During the crisis, many voices advocated for a common and debt-financed EU-budget with which the union could fight against the detrimental results of the pandemic. The discussion centred around Eurobonds and took as far as an EU-wide wealth tax. Even though the EU-institutions did not take it that far, substantial spending power was created through several mechanisms on the EU-level as for example SURE and the RFF.

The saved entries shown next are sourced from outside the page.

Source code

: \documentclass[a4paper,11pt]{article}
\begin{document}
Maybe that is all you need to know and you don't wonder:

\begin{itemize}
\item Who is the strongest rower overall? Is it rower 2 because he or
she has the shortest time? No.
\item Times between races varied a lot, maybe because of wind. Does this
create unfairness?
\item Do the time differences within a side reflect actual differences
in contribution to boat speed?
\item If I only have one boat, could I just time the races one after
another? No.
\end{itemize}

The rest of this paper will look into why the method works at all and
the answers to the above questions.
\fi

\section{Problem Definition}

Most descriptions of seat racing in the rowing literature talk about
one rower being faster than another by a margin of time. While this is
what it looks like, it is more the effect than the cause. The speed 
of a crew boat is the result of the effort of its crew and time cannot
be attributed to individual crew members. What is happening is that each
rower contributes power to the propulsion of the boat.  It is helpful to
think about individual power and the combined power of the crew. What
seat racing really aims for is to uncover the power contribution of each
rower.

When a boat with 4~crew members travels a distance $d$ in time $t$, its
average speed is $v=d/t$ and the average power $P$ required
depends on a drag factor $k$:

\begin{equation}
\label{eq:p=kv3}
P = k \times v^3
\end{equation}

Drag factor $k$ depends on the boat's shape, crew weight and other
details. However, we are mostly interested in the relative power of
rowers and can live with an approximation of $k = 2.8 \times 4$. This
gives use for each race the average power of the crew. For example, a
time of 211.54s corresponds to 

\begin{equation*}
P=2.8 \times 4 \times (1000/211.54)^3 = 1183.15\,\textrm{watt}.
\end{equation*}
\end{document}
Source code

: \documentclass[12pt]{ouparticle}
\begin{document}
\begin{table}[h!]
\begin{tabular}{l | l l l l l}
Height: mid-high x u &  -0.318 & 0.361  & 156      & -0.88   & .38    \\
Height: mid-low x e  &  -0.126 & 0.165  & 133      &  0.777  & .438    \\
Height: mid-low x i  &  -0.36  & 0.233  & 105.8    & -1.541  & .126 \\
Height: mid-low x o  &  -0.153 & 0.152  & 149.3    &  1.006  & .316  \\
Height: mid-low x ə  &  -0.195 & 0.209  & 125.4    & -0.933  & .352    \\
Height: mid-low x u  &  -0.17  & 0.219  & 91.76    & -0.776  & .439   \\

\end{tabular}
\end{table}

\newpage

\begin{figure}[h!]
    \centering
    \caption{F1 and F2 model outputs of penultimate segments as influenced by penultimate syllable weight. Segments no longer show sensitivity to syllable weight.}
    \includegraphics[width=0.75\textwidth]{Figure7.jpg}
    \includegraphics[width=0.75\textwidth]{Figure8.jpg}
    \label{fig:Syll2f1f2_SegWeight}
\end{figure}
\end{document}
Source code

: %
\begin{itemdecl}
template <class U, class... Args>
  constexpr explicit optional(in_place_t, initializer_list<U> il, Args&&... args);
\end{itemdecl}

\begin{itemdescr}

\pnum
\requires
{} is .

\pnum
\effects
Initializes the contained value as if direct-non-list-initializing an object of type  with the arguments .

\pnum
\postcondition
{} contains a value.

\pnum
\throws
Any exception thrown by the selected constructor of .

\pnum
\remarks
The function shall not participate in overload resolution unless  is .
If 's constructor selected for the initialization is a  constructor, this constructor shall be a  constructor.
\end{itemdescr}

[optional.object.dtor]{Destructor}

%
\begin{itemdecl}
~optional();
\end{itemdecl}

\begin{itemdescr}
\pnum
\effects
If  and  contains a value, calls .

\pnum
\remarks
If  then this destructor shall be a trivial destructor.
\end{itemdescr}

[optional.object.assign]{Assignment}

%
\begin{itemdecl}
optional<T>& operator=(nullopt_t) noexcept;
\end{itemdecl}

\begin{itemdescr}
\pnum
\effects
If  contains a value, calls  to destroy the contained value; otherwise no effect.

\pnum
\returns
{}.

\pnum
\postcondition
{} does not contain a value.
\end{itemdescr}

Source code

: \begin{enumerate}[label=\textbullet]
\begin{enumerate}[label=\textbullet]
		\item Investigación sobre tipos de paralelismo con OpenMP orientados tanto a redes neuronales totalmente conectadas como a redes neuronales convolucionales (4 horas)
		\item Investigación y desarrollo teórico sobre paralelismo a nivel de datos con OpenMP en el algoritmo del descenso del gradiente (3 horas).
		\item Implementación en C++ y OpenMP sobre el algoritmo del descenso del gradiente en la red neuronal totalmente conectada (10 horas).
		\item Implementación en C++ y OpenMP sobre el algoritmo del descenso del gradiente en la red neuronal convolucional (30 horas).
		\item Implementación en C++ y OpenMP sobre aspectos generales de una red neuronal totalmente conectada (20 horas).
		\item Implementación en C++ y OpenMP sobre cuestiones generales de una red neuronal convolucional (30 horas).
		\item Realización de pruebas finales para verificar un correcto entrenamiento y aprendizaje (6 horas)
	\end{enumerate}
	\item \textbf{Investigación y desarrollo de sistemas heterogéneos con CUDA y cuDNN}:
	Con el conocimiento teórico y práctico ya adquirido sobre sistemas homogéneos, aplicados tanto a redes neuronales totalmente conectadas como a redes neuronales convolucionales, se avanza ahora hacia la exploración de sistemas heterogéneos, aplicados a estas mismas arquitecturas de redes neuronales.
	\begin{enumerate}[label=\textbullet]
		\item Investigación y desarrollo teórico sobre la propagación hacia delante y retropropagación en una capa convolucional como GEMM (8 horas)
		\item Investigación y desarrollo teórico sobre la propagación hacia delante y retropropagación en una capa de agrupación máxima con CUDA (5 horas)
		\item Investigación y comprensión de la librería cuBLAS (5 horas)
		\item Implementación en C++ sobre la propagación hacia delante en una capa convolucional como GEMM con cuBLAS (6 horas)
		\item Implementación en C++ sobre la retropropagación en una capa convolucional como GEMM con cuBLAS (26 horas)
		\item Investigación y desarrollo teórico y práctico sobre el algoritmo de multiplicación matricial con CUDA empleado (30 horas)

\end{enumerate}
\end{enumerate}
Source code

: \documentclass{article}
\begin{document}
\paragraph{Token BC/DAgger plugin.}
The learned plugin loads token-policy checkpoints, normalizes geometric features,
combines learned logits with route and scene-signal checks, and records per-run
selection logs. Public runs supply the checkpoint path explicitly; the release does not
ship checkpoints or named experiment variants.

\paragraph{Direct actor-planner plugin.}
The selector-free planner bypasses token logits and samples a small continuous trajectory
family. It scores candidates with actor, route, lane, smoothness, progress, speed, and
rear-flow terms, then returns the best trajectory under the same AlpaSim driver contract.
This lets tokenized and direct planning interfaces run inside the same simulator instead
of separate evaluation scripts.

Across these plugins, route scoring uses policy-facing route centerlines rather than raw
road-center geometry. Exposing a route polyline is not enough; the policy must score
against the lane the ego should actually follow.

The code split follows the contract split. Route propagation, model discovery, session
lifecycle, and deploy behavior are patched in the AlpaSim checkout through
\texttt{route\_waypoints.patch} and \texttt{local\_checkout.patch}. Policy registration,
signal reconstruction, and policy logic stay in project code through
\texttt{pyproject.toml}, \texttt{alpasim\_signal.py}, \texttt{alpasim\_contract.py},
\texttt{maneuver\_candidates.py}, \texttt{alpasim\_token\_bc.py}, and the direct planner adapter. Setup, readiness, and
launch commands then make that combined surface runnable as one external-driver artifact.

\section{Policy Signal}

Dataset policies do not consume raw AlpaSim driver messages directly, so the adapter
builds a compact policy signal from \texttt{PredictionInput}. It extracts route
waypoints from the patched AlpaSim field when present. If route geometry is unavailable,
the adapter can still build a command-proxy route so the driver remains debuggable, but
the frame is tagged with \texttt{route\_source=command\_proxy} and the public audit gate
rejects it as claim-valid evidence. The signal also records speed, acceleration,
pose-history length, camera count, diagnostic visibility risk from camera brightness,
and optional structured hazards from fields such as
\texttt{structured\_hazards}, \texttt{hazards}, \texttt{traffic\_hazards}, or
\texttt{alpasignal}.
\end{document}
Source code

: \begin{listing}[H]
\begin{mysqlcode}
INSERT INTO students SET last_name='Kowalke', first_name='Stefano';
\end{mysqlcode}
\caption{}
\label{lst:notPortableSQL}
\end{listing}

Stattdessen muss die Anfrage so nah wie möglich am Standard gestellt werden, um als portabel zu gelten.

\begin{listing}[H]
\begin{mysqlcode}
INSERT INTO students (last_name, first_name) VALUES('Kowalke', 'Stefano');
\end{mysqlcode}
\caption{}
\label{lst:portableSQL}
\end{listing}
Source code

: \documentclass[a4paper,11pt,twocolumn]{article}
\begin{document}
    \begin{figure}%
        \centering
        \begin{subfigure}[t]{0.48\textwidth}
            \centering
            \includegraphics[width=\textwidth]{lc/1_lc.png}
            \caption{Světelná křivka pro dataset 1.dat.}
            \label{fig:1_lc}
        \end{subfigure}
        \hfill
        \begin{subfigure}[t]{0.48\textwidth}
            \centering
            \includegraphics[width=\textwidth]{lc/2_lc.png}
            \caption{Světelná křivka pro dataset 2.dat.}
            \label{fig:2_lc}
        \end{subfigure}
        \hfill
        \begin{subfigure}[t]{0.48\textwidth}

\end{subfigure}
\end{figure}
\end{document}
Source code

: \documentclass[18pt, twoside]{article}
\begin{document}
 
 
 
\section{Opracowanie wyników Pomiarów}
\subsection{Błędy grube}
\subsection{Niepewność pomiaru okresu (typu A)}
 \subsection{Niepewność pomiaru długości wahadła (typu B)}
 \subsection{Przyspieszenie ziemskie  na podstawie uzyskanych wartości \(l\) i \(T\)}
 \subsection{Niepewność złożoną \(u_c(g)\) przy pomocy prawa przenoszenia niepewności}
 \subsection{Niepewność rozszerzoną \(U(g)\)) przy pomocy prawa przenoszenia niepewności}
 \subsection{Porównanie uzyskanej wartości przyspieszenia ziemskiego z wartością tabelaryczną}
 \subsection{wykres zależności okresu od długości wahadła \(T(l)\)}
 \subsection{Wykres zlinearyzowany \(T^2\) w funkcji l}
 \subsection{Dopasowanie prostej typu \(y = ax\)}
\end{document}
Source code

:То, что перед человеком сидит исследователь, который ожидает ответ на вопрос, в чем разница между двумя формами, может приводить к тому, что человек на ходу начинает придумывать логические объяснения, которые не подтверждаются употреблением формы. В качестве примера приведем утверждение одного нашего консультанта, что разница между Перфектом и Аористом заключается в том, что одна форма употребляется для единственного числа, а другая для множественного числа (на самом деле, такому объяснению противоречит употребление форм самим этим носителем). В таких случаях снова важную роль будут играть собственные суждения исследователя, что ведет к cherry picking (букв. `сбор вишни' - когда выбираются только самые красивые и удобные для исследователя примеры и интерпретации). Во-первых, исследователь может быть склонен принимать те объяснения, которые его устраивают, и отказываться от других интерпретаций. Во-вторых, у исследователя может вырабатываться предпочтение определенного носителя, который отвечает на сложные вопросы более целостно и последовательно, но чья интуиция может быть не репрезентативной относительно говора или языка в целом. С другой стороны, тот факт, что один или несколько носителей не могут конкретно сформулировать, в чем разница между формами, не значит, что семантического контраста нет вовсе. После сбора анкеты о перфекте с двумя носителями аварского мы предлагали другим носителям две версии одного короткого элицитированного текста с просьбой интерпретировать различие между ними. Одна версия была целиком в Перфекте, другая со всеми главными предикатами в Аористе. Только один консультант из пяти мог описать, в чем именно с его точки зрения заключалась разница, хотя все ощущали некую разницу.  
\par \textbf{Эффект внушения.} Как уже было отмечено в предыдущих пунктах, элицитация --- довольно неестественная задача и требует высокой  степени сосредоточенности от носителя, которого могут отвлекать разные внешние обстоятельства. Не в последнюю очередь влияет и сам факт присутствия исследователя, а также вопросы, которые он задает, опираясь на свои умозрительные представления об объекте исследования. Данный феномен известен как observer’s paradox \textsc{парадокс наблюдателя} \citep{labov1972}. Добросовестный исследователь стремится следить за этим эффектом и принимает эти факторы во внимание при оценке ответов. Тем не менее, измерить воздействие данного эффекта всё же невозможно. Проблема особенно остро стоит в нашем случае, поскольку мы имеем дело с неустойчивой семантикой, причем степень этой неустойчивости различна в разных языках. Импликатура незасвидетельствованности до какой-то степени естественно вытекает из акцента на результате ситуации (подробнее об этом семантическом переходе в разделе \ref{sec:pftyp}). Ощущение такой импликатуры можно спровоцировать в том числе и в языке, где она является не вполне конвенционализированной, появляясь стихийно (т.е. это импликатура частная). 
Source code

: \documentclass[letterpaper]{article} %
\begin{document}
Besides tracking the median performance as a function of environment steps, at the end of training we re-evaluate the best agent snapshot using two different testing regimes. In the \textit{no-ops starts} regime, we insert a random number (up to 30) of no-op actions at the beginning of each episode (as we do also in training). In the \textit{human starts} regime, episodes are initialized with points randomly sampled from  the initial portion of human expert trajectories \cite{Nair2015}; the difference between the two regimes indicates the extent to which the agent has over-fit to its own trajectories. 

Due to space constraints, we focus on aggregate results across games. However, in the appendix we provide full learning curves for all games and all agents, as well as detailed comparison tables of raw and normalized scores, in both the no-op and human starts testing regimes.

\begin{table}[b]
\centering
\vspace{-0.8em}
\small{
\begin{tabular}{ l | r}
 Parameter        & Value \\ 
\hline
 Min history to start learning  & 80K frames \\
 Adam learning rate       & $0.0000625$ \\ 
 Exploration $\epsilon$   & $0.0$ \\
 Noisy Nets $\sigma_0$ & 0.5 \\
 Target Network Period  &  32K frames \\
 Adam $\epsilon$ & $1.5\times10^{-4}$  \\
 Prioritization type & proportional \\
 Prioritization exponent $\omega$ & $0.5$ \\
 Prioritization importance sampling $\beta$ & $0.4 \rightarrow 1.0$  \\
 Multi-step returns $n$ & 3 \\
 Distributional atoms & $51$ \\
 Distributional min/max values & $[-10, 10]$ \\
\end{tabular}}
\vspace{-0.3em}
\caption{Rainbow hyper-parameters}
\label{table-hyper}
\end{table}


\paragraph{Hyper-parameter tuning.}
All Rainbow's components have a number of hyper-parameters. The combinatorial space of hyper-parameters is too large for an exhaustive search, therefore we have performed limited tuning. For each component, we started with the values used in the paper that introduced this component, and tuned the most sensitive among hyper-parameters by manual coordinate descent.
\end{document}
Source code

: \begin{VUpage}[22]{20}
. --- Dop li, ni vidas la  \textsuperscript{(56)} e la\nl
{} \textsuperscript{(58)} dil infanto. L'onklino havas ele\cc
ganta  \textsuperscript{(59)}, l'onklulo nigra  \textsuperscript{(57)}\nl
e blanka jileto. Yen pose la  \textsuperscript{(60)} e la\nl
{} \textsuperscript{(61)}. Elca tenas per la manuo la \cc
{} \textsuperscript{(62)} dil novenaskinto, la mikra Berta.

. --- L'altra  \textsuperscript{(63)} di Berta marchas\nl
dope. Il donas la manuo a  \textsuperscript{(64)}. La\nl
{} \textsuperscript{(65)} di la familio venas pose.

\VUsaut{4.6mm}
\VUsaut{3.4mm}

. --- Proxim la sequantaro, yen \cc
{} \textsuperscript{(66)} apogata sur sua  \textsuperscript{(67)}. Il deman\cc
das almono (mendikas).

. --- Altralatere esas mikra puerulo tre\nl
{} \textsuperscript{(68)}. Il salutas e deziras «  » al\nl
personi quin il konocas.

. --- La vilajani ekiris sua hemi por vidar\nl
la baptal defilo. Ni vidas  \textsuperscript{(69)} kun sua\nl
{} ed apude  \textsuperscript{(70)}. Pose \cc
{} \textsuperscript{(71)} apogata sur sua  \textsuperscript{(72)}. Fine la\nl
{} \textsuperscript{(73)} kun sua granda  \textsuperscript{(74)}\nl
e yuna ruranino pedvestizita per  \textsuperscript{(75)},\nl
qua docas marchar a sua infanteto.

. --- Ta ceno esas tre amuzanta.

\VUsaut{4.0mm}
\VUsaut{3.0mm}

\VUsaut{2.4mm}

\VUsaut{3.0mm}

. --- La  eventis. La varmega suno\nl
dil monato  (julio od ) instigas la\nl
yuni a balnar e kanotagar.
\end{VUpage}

Was that the European hamilton moment which even the german finance minister Olaf Scholz talked about? In order to answer that question and help to define what could be future decisive moments and projects, we asked a number of experts to discuss the topic with us in an exclusive expert-discussion. Moritz Schularick from the University of Bonn and Anne-Laure Delatte from CNRS gave an introduction into the history of the American hamilton moment, what defined it and how it came about. The chief economists of the finance ministries from Germany and France, Agèns Benassy-Quéré and Jakob von Weizsäcker laid out how they perceived the actions on the EU-level throughout the crisis and what, in their opinion, was still missing for a true hamilton moment in Europe.
Closing out, Tom Krebs from the University of Mannheim and Jérôme Creel from OFCE detailed how future common EU-projects would have to look like in order to gain acceptance and traction on EU-spending for goods that would benefit a multitude of EU-countries, especially in the south. Be it a pan-European high-speed railway system or a joint hydrogen project of the EU, possible projects are laid out and could lead to a push of the European idea. They only need the money and willingness of countries in order to be realized.